This is my last entry on tsunami dreams. Until I think of something else to say, anyway. But I just wanted to add this: in my last entry but one I tried to estimate how many dreams there might be each night that appear to predict anything significant the following day. Let's try to run the process the other way and estimate how many dreams of tsunamis we might have expected to occur by pure chance in the 24 hours before the tsunami disaster of 26 December 2004.
How often do people dream of tsunamis (or tidal waves, if they have old-fashioned vocabularies)? Well, any sort of flood would seem significant to keen dreamers – see the case of Fidget in the last entry. Suppose we were to be very restrictive and say the average person only has (and recalls) one all-singing, all-dancing, feel-your-feet-get-wet dream of devastating floods in a lifetime.
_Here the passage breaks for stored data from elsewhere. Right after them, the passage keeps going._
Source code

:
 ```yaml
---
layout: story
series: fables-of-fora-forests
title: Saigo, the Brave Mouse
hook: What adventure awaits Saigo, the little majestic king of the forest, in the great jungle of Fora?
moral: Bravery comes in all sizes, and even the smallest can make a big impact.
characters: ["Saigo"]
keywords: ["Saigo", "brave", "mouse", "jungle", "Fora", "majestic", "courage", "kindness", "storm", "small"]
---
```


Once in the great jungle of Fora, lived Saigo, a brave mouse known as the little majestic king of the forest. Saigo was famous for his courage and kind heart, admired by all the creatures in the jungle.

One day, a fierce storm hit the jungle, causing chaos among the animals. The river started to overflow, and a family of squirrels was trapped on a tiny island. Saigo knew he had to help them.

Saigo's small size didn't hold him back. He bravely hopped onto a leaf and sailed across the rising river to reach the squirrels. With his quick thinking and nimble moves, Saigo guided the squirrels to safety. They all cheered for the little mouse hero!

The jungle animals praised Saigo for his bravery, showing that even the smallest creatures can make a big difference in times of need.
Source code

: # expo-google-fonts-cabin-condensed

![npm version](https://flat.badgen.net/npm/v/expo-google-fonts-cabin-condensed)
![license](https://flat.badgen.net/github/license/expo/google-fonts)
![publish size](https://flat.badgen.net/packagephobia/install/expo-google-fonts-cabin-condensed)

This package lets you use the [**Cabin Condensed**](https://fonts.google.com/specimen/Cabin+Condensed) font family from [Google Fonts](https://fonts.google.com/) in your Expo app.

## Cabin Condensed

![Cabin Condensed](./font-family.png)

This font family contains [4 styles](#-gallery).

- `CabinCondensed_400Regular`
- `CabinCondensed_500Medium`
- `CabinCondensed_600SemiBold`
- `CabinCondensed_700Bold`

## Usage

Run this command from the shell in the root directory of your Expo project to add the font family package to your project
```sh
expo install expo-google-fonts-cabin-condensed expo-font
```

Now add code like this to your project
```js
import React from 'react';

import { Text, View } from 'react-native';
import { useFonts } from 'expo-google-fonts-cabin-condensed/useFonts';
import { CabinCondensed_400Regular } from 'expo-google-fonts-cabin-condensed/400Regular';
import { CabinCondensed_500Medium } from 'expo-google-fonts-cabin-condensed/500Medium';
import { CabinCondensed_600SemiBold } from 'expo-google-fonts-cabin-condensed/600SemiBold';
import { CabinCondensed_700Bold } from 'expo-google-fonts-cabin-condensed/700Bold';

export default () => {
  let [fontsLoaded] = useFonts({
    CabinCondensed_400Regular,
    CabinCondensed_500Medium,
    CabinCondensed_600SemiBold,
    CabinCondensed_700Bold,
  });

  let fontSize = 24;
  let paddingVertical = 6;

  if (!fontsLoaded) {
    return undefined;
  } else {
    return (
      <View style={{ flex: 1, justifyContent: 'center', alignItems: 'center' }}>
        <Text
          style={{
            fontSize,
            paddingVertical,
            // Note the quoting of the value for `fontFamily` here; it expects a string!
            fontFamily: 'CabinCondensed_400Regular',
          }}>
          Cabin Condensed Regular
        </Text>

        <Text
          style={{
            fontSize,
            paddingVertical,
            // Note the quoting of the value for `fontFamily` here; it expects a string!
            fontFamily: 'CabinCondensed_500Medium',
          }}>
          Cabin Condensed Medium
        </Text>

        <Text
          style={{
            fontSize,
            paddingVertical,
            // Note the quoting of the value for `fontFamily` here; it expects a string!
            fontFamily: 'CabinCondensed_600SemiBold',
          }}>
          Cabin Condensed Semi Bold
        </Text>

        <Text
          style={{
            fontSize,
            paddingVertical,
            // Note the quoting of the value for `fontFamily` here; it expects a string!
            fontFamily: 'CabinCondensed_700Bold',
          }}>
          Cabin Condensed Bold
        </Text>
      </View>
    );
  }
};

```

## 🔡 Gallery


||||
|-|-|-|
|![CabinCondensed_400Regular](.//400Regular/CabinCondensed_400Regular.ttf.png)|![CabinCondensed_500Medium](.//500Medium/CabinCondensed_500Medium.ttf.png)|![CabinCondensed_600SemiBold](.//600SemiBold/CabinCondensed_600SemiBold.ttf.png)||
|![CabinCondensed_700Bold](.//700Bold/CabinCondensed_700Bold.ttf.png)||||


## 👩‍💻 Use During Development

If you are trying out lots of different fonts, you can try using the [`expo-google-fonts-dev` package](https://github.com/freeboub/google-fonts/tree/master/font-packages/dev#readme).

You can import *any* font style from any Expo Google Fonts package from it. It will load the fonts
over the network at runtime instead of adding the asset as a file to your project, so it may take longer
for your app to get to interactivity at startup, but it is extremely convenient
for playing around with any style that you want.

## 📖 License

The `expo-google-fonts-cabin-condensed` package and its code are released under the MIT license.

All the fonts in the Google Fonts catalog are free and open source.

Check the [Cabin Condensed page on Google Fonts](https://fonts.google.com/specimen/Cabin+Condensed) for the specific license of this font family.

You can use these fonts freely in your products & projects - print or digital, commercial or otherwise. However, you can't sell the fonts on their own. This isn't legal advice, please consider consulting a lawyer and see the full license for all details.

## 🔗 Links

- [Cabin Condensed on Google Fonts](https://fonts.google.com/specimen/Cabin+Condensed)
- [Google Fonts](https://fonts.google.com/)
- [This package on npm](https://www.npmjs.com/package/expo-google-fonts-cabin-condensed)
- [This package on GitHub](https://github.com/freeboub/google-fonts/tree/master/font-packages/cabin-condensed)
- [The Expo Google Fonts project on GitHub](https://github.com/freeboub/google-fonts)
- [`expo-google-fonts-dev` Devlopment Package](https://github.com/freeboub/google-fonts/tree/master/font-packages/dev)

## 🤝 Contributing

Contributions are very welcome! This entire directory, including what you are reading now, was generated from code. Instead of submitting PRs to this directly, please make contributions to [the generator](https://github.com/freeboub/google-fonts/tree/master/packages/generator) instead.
Well, if you've got a better guess, tell me – and justify it.
Confining ourselves to the richest billion people in the world, the ones most likely to shove their dreams onto the Internet – and then to the two-thirds who are adults – that's 700 million such dreams they'll produce during their lives. Assuming an average lifespan of 70 years – that's 10 million dreams a year. Or 30,000 every night.
That's right: I'm saying that throughout the richest part of the world, on the night before the Boxing Day tsunami, there were tens of thousands of dreams about flooding. And every night before, and every night since.
And we're discounting the merely quite damp dreams – of leaking kitchen taps, of leaky roofs, of umbrellas with holes, of panicking in the swimming pool – even though some at least of those who had the dreams are quite likely to have regarded them as highly significant when they read the papers or watched TV the day after the great wave.
What proportion of these would be reported on the Internet? A few percent, representing a few hundred?
If so, then I'd have to look at quite a lot of the 14,000–19,000 pages that Google returns for dream + tsunami + prediction to find first-hand dream reports; I don't think I have enough stomach for abject nonsense to be able to do that.
But the take-home message is: however many pseudo-predictive dream reports you come across, they're only a small sample of what you'd expect to occur by chance.
---
What song the sirens sang, or what name Achilles assumed when he hid himself among women, though puzzling questions, are not beyond all conjecture.
But they're beyond my powers to conjecture with back-of-the-envelope quantitative estimates.